The key difference between the two Boeing locations is the cost of doing business. The unionized workforce in Everett has walked the picket line five times since 1975, most recently in 2008, where the strike lasted 52 days. As Boeing’s Executive Vice President Jim Albaugh told The Seattle Times, “we cannot afford to have a work stoppage, you know, every three years.” CEO Jim McNerney made similar comments in a quarterly earnings report posted on the company’s intranet, where he mentioned “strikes happening every three to four years in Puget Sound” as one of the reasons for locating new production elsewhere.
Those comments might sound like a lesson from Business School 101, but to the NLRB they are evidence of Boeing’s illegal retaliation against its unionized workers in the Evergreen State. Under the government’s theory of the case, Boeing is punishing the union for going on strike and seeking to discourage future walkouts. If the NLRB is successful, Boeing would have to shutter its new South Carolina facility—which just opened last Friday with 1,000 newly-hired workers—and “operate its second line of 787 Dreamliner aircraft assembly production in the State of Washington.”
Take a moment to let that sink in. The federal government would override Boeing’s business decision and force the company to set up shop where it commands. Also keep in mind that Boeing hasn’t fired a single unionized employee in Washington or shifted a single piece of existing union work out of state. In fact, the company has added an additional 2,000 union jobs in Washington since announcing its plans for the South Carolina facility last year and says it plans on hiring more. Not exactly an anti-union jihad.
And while those comments from senior management about striking workers were perhaps ill-advised from a public relations standpoint, they were hardly groundless. As Virgin Airlines founder Richard Branson declared after the 2008 work stoppage, “if union leaders and management can’t get their act together to avoid strikes, we’re not going to come back here again. We’re already thinking, ‘would we ever risk putting another order with Boeing?’ It’s that serious.”
What business leader wouldn’t take Branson’s complaint to heart and consider a more attractive location for an additional production line? And South Carolina, unlike Washington, is a so-called right-to-work state, meaning that state law prohibits mandatory union membership as a condition of employment, a tempting proposition for many businesses. Unions aren’t forbidden in the 22 states that have such laws on the books, though union organizing has been made more difficult. And that’s perfectly legal under the Taft-Hartley Act of 1947, which permits states to pass right-to-work laws so long as other federal labor laws are obeyed. (From a libertarian perspective, both Taft-Hartley and the National Labor Relations Act are problematic, since employers in a free labor market would be allowed to both require and forbid union membership.)

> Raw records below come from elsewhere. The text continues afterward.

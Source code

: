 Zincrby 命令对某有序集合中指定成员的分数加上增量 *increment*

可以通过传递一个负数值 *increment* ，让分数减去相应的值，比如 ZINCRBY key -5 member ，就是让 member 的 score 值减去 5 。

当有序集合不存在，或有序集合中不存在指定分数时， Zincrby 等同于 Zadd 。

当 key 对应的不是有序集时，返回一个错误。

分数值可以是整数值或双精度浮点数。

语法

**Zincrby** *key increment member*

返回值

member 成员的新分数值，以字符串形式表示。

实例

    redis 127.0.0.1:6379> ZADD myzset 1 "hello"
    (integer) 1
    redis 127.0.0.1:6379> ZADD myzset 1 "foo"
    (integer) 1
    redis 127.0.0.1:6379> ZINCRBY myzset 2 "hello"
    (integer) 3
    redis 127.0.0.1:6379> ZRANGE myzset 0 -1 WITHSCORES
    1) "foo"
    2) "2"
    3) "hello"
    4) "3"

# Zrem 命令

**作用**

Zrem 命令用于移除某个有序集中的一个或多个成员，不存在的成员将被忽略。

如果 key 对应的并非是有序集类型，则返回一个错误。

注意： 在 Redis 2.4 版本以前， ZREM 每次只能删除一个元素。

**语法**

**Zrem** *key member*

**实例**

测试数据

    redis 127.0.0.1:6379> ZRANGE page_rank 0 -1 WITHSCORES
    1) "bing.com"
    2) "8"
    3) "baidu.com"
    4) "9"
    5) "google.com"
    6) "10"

And the government’s actions don’t only threaten Boeing. As a friend of the court brief submitted last week by the attorneys general of South Carolina, Texas, and 12 other states puts it, “any employer that has ever endured a strike at its unionized facilities could be improperly charged with retaliation simply because the company exercised its discretion to open a new factory in a State with a more favorable business climate.”

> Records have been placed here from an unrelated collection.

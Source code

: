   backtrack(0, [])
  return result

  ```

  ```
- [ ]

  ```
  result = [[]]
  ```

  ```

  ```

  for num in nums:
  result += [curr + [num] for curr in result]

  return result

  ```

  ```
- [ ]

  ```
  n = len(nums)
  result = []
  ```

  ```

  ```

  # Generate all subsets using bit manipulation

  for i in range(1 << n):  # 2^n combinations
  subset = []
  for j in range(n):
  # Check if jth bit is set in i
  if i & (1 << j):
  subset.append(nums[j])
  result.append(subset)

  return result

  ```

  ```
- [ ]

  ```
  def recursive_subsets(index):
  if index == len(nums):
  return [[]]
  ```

Even the NLRB’s supporters have acknowledged the unprecedented nature of the case—they just happen to think this extraordinary prosecution is a good thing. For example, in an issue brief published last week by the liberal American Constitution Society, left-leaning Penn State law professor Ellen Dannin argued that “the problem is not that the [National Labor Relations Act] is being interpreted too expansively, but rather the opposite—for too long, the Act has been interpreted in a manner that robs it of the flexibility and robust array of remedies intended by those who passed this landmark legislation.” Similarly, The New York Times admitted that while “it may be a difficult case to prove,” it is still “a welcome effort.”
Tell that to the 1,000 workers in South Carolina. Boeing made the decision to open a new facility in a more business-friendly state. That’s not a crime—at least not yet.